Task material below:

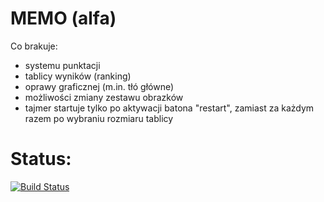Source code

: MEMO (alfa)
===========

Co brakuje:

- systemu punktacji
- tablicy wyników (ranking)
- oprawy graficznej (m.in. tłó główne)
- możliwości zmiany zestawu obrazków
- tajmer startuje tylko po aktywacji batona "restart", zamiast za każdym razem po wybraniu rozmiaru tablicy

Status:
======
[![Build Status](https://secure.travis-ci.org/lwiechec/jabberwocky.png?branch=master)](https://travis-ci.org/lwiechec/jabberwocky)
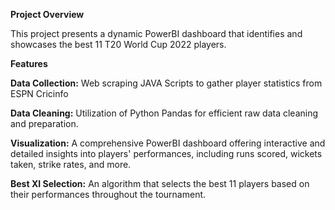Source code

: **Project Overview**

This project presents a dynamic PowerBI dashboard that identifies and showcases the best 11 T20 World Cup 2022 players. 

**Features**

**Data Collection:** Web scraping JAVA Scripts to gather player statistics from ESPN Cricinfo

**Data Cleaning:** Utilization of Python Pandas for efficient raw data cleaning and preparation.

**Visualization:** A comprehensive PowerBI dashboard offering interactive and detailed insights into players' performances, including runs scored, wickets taken, 
strike rates, and more.

**Best XI Selection:** An algorithm that selects the best 11 players based on their performances throughout the tournament.
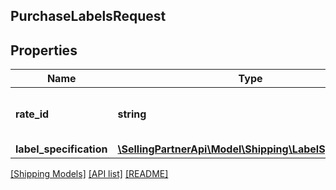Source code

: ## PurchaseLabelsRequest

## Properties

Name | Type | Description | Notes
------------ | ------------- | ------------- | -------------
**rate_id** | **string** | An identifier for the rating. |
**label_specification** | [**\SellingPartnerApi\Model\Shipping\LabelSpecification**](LabelSpecification.md) |  |

[[Shipping Models]](../) [[API list]](../../Api) [[README]](../../../README.md)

End of Task material.

→ Activity: The entries must be written out again unchanged. Images are to be left out.

→ Result below:
Source code

: MEMO (alfa)
===========

Co brakuje:

- systemu punktacji
- tablicy wyników (ranking)
- oprawy graficznej (m.in. tłó główne)
- możliwości zmiany zestawu obrazków
- tajmer startuje tylko po aktywacji batona "restart", zamiast za każdym razem po wybraniu rozmiaru tablicy

Status:
======
[![Build Status](https://secure.travis-ci.org/lwiechec/jabberwocky.png?branch=master)](https://travis-ci.org/lwiechec/jabberwocky)
Source code

: **Project Overview**

This project presents a dynamic PowerBI dashboard that identifies and showcases the best 11 T20 World Cup 2022 players. 

**Features**

**Data Collection:** Web scraping JAVA Scripts to gather player statistics from ESPN Cricinfo

**Data Cleaning:** Utilization of Python Pandas for efficient raw data cleaning and preparation.

**Visualization:** A comprehensive PowerBI dashboard offering interactive and detailed insights into players' performances, including runs scored, wickets taken, 
strike rates, and more.

**Best XI Selection:** An algorithm that selects the best 11 players based on their performances throughout the tournament.
Source code

: ## PurchaseLabelsRequest

## Properties

Name | Type | Description | Notes
------------ | ------------- | ------------- | -------------
**rate_id** | **string** | An identifier for the rating. |
**label_specification** | [**\SellingPartnerApi\Model\Shipping\LabelSpecification**](LabelSpecification.md) |  |

[[Shipping Models]](../) [[API list]](../../Api) [[README]](../../../README.md)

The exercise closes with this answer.